— Requirement —
Make an exact copy of every entry, leaving the pictures out.

— Working data —
■ ■ ■
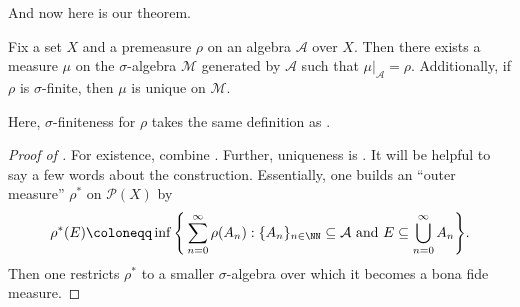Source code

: \documentclass[../notes.tex]{subfiles}
\begin{document}
And now here is our theorem.
\begin{theorem}[Extension] \label{thm:extension}
	Fix a set $X$ and a premeasure $\rho$ on an algebra $\mathcal A$ over $X$. Then there exists a measure $\mu$ on the $\sigma$-algebra $\mathcal M$ generated by $\mathcal A$ such that $\mu|_{\mathcal A}=\rho$. Additionally, if $\rho$ is $\sigma$-finite, then $\mu$ is unique on $\mathcal M$.
\end{theorem}
Here, $\sigma$-finiteness for $\rho$ takes the same definition as .
\begin{proof}[Proof of ]
	For existence, combine \cite[Lemma~6.16 and Theorems~6.21, 6.24]{elber-top}. Further, uniqueness is \cite[Theorem~6.35]{elber-top}. It will be helpful to say a few words about the construction. Essentially, one builds an ``outer measure'' $\rho^*$ on $\mathcal P(X)$ by
	\[\rho^*(E)\coloneqq\inf\Bigg\{\sum_{n=0}^\infty\rho(A_n):\{A_n\}_{n\in\NN}\subseteq\mathcal A\text{ and }E\subseteq\bigcup_{n=0}^\infty A_n\Bigg\}.\]
	Then one restricts $\rho^*$ to a smaller $\sigma$-algebra over which it becomes a bona fide measure.
\end{proof}
\end{document}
■ ■ ■
— Exercise response —
Source code

: \documentclass[../notes.tex]{subfiles}
\begin{document}
And now here is our theorem.
\begin{theorem}[Extension] \label{thm:extension}
	Fix a set $X$ and a premeasure $\rho$ on an algebra $\mathcal A$ over $X$. Then there exists a measure $\mu$ on the $\sigma$-algebra $\mathcal M$ generated by $\mathcal A$ such that $\mu|_{\mathcal A}=\rho$. Additionally, if $\rho$ is $\sigma$-finite, then $\mu$ is unique on $\mathcal M$.
\end{theorem}
Here, $\sigma$-finiteness for $\rho$ takes the same definition as .
\begin{proof}[Proof of ]
	For existence, combine \cite[Lemma~6.16 and Theorems~6.21, 6.24]{elber-top}. Further, uniqueness is \cite[Theorem~6.35]{elber-top}. It will be helpful to say a few words about the construction. Essentially, one builds an ``outer measure'' $\rho^*$ on $\mathcal P(X)$ by
	\[\rho^*(E)\coloneqq\inf\Bigg\{\sum_{n=0}^\infty\rho(A_n):\{A_n\}_{n\in\NN}\subseteq\mathcal A\text{ and }E\subseteq\bigcup_{n=0}^\infty A_n\Bigg\}.\]
	Then one restricts $\rho^*$ to a smaller $\sigma$-algebra over which it becomes a bona fide measure.
\end{proof}
\end{document}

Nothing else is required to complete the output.